Fig found herself nodding, hope and butterflies swirling in her stomach at the thought that someone was finally starting to understand.
“So, anyway. She told me to invite you over more. Like, for dinner, if you want, whenever. I’m just not allowed at your house.”
Fig looked back down at their grammar sheets, at the corrections they both made. This was what she wanted, wasn’t it? To be included. For Ava to realize her dad was sick and ask Fig to hang out anyway.
But it didn’t feel right. Fig wasn’t sure why she felt like crying.
“Okay, settle down now,” Mrs. Lovotti interrupted from the front of the classroom. “Move your seats back, and let’s go over the things you fixed.”
Ava moved back to her seat, then leaned over to whisper to Haley, and Fig thought she would feel better. She thought that the idea of being invited over to Ava’s house would start to make things feel normal again.
Haley laughed a little too loud, and Mrs. Lovotti yelled at her to hush. Ava didn’t turn back around to look at Fig even once the rest of class.
Molly was sitting on the front steps when Fig got home. She had her phone on her lap and was looking up at the clouds. When she saw Fig approaching, she smiled. “Hi, Fig.”

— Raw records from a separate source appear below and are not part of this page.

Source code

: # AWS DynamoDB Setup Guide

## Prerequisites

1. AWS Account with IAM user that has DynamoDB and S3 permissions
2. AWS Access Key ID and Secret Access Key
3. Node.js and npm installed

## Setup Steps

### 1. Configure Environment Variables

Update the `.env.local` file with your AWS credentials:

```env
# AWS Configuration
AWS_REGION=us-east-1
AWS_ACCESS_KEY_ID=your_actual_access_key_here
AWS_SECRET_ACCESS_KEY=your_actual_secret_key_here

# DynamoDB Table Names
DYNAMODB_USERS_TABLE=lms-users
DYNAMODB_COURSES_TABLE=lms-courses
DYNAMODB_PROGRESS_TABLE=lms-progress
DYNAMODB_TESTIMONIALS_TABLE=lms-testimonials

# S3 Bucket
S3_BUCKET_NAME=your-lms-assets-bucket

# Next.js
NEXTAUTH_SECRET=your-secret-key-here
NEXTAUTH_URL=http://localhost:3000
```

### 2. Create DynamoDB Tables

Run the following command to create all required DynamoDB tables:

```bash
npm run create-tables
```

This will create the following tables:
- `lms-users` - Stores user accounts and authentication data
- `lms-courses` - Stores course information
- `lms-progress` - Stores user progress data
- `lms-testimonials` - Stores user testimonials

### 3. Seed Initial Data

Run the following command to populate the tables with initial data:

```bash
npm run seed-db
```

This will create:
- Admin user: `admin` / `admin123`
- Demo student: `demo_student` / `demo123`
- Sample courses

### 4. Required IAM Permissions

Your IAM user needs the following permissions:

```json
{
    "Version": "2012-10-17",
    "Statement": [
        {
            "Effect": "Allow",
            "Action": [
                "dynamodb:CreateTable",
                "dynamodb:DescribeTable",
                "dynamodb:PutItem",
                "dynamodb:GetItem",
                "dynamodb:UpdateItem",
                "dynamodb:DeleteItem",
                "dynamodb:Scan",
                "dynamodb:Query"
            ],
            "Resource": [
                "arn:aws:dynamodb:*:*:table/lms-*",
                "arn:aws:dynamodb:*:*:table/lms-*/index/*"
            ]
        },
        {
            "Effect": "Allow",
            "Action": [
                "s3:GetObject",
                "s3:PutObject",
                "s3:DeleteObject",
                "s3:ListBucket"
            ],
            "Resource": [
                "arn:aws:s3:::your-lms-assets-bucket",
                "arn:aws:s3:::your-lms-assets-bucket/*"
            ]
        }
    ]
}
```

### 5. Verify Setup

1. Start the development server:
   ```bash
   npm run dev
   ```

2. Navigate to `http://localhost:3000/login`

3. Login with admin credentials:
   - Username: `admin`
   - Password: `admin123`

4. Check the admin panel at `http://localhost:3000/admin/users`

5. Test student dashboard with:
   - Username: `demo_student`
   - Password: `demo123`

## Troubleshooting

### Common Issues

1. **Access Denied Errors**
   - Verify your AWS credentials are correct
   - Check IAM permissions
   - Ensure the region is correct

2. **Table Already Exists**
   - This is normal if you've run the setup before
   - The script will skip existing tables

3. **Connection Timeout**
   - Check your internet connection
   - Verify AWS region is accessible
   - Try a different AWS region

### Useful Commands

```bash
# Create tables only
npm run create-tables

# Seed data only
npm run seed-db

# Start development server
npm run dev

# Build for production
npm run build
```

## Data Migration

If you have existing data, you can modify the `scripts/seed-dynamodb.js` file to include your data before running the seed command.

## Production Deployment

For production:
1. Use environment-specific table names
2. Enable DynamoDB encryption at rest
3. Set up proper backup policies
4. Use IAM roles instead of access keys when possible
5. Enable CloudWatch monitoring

It made Fig nervous to see Molly outside and not inside with her dad. “Is my dad not answering the door? Did he cancel on you?”
“No! No,” Molly was quick to say. “I had a half day today, so our lesson was early. I’m just waiting for my mom. She’s running late.”
“You can wait inside if you want.”
Molly scrunched up her freckled nose, biting her lip with a smile. “I didn’t want to be in the way. Your dad’s boyfriend is over.”